Problem to solve: Copy each of the following entries back without change.

Plain-text document sources:
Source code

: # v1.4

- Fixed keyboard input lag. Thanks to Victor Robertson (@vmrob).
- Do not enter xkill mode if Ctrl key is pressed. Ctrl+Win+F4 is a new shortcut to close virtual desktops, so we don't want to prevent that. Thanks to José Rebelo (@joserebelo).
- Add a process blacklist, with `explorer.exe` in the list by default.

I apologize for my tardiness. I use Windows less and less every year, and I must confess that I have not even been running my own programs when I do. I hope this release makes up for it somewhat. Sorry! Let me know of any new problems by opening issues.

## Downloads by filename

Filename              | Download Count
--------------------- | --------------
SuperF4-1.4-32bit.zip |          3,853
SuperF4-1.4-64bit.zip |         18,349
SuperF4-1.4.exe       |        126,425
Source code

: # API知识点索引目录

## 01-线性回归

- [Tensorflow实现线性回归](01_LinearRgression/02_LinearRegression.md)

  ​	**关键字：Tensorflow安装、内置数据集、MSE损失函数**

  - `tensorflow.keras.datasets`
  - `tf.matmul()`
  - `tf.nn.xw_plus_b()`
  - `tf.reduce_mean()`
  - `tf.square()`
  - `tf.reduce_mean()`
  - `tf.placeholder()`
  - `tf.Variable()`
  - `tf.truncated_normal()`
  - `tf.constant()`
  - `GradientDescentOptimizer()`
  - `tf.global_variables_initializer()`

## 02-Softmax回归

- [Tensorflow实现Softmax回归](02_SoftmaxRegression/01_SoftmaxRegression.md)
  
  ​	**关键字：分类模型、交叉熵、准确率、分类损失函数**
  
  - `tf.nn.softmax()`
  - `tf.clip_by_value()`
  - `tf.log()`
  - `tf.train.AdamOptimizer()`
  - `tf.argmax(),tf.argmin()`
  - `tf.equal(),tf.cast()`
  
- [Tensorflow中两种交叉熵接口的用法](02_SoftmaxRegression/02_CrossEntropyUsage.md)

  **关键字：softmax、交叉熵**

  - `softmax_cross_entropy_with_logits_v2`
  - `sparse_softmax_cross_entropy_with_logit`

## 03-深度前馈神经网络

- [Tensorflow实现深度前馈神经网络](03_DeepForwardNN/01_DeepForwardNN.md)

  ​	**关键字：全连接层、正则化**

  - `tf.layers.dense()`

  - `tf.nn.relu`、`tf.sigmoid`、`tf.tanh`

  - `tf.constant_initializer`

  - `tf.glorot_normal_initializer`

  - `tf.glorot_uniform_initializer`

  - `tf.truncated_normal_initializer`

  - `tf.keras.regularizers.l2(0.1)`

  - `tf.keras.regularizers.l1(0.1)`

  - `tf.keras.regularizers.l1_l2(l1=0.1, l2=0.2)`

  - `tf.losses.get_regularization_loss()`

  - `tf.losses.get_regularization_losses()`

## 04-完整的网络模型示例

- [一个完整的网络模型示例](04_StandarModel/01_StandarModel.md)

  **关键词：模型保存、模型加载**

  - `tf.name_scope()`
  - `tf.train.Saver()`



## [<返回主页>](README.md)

Written solution:
Source code

: # v1.4

- Fixed keyboard input lag. Thanks to Victor Robertson (@vmrob).
- Do not enter xkill mode if Ctrl key is pressed. Ctrl+Win+F4 is a new shortcut to close virtual desktops, so we don't want to prevent that. Thanks to José Rebelo (@joserebelo).
- Add a process blacklist, with `explorer.exe` in the list by default.

I apologize for my tardiness. I use Windows less and less every year, and I must confess that I have not even been running my own programs when I do. I hope this release makes up for it somewhat. Sorry! Let me know of any new problems by opening issues.

## Downloads by filename

Filename              | Download Count
--------------------- | --------------
SuperF4-1.4-32bit.zip |          3,853
SuperF4-1.4-64bit.zip |         18,349
SuperF4-1.4.exe       |        126,425
Source code

: # API知识点索引目录

## 01-线性回归

- [Tensorflow实现线性回归](01_LinearRgression/02_LinearRegression.md)

  ​	**关键字：Tensorflow安装、内置数据集、MSE损失函数**

  - `tensorflow.keras.datasets`
  - `tf.matmul()`
  - `tf.nn.xw_plus_b()`
  - `tf.reduce_mean()`
  - `tf.square()`
  - `tf.reduce_mean()`
  - `tf.placeholder()`
  - `tf.Variable()`
  - `tf.truncated_normal()`
  - `tf.constant()`
  - `GradientDescentOptimizer()`
  - `tf.global_variables_initializer()`

## 02-Softmax回归

- [Tensorflow实现Softmax回归](02_SoftmaxRegression/01_SoftmaxRegression.md)
  
  ​	**关键字：分类模型、交叉熵、准确率、分类损失函数**
  
  - `tf.nn.softmax()`
  - `tf.clip_by_value()`
  - `tf.log()`
  - `tf.train.AdamOptimizer()`
  - `tf.argmax(),tf.argmin()`
  - `tf.equal(),tf.cast()`
  
- [Tensorflow中两种交叉熵接口的用法](02_SoftmaxRegression/02_CrossEntropyUsage.md)

  **关键字：softmax、交叉熵**

  - `softmax_cross_entropy_with_logits_v2`
  - `sparse_softmax_cross_entropy_with_logit`

## 03-深度前馈神经网络

- [Tensorflow实现深度前馈神经网络](03_DeepForwardNN/01_DeepForwardNN.md)

  ​	**关键字：全连接层、正则化**

  - `tf.layers.dense()`

  - `tf.nn.relu`、`tf.sigmoid`、`tf.tanh`

  - `tf.constant_initializer`

  - `tf.glorot_normal_initializer`

  - `tf.glorot_uniform_initializer`

  - `tf.truncated_normal_initializer`

  - `tf.keras.regularizers.l2(0.1)`

  - `tf.keras.regularizers.l1(0.1)`

  - `tf.keras.regularizers.l1_l2(l1=0.1, l2=0.2)`

  - `tf.losses.get_regularization_loss()`

  - `tf.losses.get_regularization_losses()`

## 04-完整的网络模型示例

- [一个完整的网络模型示例](04_StandarModel/01_StandarModel.md)

  **关键词：模型保存、模型加载**

  - `tf.name_scope()`
  - `tf.train.Saver()`



## [<返回主页>](README.md)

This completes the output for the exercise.